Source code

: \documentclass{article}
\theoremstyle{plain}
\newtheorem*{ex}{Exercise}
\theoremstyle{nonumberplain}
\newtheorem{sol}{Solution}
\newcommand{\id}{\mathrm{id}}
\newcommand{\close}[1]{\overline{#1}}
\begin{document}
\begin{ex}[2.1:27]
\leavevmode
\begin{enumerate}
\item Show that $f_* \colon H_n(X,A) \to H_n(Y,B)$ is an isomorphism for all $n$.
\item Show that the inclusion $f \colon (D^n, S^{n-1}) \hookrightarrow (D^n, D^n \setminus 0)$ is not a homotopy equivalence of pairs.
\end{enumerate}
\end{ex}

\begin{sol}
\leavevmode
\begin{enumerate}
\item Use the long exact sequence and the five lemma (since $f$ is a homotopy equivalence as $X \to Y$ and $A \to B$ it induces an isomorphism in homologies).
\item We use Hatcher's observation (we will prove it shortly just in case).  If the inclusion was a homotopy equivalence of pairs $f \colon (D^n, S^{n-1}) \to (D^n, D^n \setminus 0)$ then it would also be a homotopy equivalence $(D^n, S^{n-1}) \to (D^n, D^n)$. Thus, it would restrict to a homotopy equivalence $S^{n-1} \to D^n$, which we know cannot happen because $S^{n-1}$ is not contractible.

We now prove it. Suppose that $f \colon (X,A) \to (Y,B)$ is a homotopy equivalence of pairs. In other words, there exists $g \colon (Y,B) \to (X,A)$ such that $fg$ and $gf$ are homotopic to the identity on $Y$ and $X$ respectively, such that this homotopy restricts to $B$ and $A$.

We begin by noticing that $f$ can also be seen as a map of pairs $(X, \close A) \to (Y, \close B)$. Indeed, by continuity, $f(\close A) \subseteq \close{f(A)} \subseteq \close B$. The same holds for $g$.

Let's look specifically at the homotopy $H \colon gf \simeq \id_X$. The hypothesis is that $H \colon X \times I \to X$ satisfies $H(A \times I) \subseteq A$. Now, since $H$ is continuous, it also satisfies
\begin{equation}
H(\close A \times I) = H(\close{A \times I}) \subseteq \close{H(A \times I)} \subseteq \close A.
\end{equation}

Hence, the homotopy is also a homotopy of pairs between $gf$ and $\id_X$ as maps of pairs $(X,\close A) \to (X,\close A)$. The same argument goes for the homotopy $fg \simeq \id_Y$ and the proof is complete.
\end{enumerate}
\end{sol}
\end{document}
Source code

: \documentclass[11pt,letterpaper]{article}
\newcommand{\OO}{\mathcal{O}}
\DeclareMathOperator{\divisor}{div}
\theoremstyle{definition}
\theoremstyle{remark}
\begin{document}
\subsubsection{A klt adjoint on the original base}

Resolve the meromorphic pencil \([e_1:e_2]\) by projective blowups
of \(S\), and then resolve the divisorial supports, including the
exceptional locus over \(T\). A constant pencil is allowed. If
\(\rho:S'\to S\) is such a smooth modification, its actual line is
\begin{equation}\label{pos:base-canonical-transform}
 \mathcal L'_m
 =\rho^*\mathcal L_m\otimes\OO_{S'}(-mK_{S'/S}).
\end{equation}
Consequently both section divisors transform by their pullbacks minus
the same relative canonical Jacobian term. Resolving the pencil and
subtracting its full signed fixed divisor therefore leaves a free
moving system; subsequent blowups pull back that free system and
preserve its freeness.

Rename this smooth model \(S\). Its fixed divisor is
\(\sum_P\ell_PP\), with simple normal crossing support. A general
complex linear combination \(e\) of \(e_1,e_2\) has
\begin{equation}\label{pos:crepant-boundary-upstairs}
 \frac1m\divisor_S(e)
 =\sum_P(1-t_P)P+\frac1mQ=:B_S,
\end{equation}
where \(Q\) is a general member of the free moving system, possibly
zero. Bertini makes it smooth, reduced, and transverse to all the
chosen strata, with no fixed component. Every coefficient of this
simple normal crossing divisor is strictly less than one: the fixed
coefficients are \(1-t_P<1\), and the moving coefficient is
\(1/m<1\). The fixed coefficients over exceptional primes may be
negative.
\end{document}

WORK INSTRUCTIONS: Where a line of the listing includes the word "with", it counts; say how many such lines there are and nothing more.

REPLY TO THE TASK: 2